6. The Church’s post-conciliar teaching on religions
This exploration of the conciliar approach can be seen in the public statements of Catholic officials. The first part of the pontificate of Pope Paul VI was rather cautious in establishing serious foundations for interreligious dialogue on doctrinal grounds. The pontiff in his encyclical Ecclesiam suam (1964) wrote: „It is obvious that we cannot agree with various aspects of these religions and that we cannot overlook differences or be unconcerned with them, as if all religions had, each in its own way, the same value…. Indeed, honesty compels us to declare openly what we believe, namely that there is one true religion, the Christian religion, and that we hope that all who seek God and adore him, will come to acknowledge this”[65]. At the same time, the pope acknowledged „with respect the spiritual and moral values of various non-Christian religions, for we desire to join with them in promoting and defending common ideals…. On these great ideals that we share with them we can have dialogue and we shall not fail to offer opportunities for it whenever, in genuine mutual respect, our offer would be received with good will”[66].
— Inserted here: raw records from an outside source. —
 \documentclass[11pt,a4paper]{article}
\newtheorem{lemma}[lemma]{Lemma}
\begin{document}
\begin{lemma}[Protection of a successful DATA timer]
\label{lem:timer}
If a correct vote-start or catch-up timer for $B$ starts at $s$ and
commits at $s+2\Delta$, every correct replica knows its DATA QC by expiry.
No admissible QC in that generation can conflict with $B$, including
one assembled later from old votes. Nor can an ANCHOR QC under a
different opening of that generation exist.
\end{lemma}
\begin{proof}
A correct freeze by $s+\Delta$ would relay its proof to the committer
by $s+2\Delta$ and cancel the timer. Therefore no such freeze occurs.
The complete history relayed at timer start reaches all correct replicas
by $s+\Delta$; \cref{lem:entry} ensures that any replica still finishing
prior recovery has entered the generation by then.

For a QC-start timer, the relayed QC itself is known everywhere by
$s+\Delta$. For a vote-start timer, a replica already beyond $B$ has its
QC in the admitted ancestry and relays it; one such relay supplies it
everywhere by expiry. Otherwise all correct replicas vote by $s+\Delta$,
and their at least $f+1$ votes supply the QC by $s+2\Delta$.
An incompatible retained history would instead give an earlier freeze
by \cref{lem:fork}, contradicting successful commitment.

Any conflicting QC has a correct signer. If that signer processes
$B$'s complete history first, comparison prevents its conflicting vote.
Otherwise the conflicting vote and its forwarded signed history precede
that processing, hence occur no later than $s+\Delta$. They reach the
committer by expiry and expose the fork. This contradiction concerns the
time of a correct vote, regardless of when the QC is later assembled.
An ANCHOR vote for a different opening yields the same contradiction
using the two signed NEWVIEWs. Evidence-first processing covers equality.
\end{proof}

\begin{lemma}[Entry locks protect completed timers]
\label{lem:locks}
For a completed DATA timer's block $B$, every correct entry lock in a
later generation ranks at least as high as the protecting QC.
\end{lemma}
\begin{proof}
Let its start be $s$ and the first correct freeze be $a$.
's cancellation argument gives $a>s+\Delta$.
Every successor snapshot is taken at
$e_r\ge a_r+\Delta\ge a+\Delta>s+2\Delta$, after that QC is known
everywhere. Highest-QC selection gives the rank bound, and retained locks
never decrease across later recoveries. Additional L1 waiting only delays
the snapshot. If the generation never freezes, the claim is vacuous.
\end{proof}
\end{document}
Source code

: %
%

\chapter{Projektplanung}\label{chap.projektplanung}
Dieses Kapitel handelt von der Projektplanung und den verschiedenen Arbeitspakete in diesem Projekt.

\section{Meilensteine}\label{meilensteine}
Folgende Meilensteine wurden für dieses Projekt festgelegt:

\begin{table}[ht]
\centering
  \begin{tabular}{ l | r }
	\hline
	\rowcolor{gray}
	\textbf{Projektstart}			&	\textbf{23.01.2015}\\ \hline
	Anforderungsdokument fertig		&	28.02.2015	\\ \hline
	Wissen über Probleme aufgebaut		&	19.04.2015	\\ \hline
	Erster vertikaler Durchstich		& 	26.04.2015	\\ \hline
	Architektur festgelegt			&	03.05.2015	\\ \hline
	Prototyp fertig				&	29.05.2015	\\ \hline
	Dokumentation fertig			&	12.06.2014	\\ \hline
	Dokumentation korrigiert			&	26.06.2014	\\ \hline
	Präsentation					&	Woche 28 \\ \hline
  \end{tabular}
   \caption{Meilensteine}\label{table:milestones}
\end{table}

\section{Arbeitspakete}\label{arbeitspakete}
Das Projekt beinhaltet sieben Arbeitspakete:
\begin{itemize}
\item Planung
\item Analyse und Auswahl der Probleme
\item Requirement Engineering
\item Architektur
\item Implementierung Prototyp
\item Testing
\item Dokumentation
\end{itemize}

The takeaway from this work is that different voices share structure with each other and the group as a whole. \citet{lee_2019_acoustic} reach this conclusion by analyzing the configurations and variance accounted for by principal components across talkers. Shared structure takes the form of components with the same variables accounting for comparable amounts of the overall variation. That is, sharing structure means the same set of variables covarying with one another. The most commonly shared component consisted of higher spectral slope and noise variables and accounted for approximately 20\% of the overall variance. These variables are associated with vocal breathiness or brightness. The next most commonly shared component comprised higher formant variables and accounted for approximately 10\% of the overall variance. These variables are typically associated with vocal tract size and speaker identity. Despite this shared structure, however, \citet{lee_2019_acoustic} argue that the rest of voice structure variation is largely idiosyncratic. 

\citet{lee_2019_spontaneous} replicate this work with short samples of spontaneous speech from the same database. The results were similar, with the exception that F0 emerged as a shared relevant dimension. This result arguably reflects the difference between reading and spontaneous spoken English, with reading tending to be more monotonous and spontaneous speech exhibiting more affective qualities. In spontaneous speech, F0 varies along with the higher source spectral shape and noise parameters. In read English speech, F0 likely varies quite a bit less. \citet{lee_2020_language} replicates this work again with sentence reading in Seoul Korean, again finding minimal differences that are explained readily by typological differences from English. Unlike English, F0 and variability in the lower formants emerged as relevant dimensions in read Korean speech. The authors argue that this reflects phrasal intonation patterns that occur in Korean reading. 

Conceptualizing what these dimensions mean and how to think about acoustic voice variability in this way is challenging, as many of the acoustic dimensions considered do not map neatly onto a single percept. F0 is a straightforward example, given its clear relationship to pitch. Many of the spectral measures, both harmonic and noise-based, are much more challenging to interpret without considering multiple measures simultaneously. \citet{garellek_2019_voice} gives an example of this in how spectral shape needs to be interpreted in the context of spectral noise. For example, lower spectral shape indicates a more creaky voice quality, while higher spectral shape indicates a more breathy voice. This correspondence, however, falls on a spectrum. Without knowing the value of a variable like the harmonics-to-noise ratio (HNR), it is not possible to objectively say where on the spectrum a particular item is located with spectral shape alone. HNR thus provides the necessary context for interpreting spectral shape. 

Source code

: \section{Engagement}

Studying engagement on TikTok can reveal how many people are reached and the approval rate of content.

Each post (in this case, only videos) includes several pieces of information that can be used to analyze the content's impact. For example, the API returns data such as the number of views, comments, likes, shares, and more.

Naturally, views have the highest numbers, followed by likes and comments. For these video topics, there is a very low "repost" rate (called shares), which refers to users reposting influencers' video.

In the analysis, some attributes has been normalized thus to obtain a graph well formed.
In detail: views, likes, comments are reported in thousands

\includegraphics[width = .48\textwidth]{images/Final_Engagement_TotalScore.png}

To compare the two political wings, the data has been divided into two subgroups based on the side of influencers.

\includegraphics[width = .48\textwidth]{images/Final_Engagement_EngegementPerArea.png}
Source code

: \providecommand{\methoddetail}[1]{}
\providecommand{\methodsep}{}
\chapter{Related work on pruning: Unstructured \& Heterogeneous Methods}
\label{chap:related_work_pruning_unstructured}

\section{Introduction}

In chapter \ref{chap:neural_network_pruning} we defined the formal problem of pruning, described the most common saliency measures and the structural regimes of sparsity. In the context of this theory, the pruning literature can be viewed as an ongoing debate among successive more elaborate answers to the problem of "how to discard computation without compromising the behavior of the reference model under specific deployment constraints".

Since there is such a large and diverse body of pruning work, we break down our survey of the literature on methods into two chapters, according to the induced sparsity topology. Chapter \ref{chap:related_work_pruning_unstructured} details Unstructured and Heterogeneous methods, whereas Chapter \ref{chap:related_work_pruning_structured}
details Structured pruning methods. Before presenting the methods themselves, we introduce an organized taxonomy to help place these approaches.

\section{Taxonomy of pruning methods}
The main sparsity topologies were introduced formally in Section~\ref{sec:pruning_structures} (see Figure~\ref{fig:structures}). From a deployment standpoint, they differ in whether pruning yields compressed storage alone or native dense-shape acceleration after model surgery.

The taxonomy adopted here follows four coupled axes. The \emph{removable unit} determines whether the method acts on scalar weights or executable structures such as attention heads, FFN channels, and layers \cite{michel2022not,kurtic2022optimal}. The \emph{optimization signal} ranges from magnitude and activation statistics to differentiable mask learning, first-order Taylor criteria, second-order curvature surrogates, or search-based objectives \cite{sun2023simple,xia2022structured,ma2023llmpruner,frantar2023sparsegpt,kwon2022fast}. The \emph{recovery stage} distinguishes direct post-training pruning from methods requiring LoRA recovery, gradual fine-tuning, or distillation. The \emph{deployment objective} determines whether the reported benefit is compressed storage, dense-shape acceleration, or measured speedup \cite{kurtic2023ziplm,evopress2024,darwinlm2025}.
Unfortunately, in the later part of his pontificate in another document, his apostolic exhortation Evangelii nuntiandi (1975), Paul VI presented the world religions in rather negative terms: „Even in the face of the highest forms of natural religions, the Church thinks that…the religion of Jesus which she proclaims through evangelization truly puts human beings in contact with the plan of God, with its living presence and his action…. In other words, through our religion an authentic and living relationship with God is truly established, such as other religions cannot bring about even though they have, as it were, their arms stretched out towards heaven”[67]. Indeed, this papal statement confirms that Paul VI upheld the „fulfilment theory” in its classical form.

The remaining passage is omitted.